▶ [PROBLEM STATEMENT] Filter the listing below, keeping every line that holds "discuxedpulos".

▶ [DATA EXCERPTS]
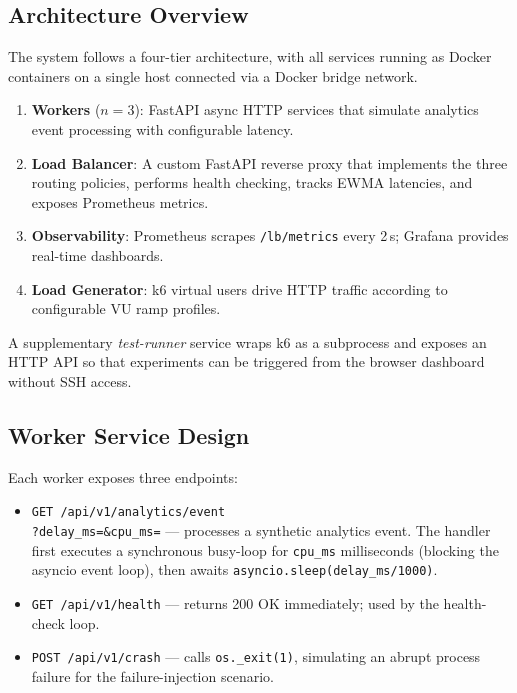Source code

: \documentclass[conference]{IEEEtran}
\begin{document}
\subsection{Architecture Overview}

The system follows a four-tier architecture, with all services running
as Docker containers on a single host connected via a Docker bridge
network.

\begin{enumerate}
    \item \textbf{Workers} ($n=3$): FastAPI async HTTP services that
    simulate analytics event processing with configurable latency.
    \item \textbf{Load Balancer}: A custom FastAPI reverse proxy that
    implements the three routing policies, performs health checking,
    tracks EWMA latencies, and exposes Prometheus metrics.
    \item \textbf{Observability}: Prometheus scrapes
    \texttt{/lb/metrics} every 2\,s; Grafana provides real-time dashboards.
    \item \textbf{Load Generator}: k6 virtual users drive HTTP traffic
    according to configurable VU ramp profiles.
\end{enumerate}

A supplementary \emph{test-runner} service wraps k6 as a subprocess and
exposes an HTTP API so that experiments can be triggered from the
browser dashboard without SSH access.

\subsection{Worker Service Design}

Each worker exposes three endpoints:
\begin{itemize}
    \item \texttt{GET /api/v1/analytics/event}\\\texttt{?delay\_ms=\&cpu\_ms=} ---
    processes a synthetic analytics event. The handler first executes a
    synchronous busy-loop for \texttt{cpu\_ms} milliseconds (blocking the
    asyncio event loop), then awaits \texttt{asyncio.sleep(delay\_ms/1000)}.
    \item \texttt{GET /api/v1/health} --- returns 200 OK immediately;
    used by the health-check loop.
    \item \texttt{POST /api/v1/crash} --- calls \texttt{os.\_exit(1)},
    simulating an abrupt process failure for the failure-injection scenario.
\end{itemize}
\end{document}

* * *

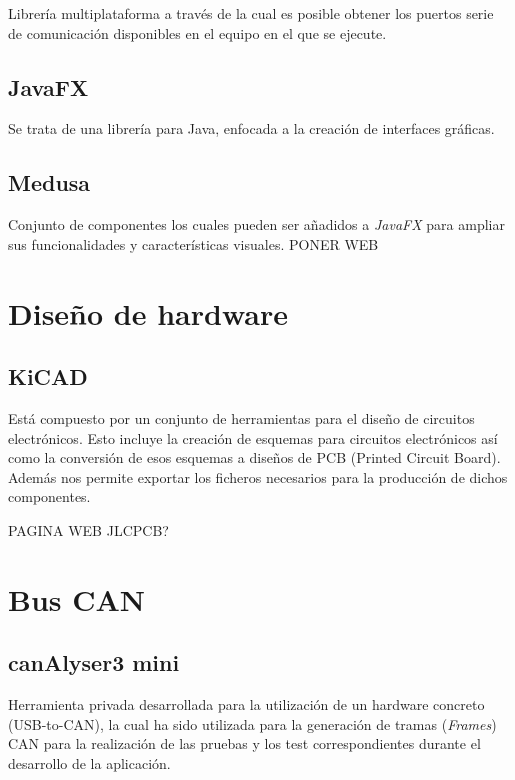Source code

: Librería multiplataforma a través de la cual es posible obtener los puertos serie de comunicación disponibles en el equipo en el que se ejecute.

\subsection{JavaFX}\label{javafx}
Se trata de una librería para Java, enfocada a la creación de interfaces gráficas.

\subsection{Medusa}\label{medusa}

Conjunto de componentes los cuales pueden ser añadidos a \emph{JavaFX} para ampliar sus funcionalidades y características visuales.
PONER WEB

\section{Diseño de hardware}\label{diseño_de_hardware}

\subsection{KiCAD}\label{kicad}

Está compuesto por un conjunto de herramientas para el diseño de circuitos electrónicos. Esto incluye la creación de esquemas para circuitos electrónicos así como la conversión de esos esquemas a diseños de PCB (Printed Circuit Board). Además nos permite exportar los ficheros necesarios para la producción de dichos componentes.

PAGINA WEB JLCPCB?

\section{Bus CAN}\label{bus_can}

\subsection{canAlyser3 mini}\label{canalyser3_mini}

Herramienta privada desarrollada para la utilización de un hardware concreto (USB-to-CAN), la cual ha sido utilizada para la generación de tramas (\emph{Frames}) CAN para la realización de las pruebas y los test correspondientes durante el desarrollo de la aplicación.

---

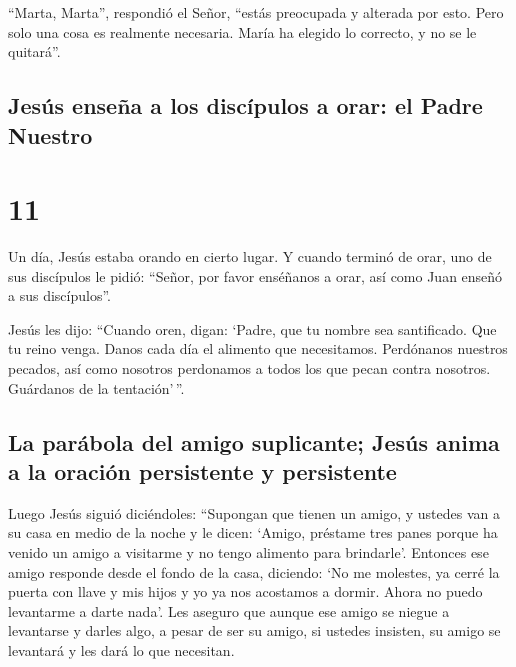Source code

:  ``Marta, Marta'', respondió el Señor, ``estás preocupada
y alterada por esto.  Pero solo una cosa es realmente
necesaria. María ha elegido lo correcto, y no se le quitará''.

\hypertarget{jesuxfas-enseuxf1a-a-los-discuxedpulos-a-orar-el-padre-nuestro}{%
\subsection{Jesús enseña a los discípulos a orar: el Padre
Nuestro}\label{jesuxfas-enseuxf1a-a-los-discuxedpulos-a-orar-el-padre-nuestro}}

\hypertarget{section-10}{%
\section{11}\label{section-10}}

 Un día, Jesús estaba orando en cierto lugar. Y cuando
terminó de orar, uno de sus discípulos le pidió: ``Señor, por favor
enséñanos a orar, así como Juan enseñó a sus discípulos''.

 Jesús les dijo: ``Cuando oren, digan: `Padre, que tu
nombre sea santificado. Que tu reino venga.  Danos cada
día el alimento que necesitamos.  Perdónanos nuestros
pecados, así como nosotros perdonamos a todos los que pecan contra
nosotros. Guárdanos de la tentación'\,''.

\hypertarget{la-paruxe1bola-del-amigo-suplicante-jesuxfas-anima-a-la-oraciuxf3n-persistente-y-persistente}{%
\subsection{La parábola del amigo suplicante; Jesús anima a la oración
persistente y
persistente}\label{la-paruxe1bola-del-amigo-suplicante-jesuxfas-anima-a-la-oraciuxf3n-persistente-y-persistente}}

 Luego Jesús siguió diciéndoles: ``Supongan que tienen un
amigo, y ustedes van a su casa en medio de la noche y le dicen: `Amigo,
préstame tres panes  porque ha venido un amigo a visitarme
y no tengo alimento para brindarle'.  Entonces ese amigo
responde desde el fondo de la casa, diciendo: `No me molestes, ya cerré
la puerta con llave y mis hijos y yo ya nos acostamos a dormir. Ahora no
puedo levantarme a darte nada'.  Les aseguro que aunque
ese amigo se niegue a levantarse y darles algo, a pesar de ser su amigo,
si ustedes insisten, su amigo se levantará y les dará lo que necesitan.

▶ [TASK SOLUTION]
\hypertarget{jesuxfas-enseuxf1a-a-los-discuxedpulos-a-orar-el-padre-nuestro}{%
Nuestro}\label{jesuxfas-enseuxf1a-a-los-discuxedpulos-a-orar-el-padre-nuestro}}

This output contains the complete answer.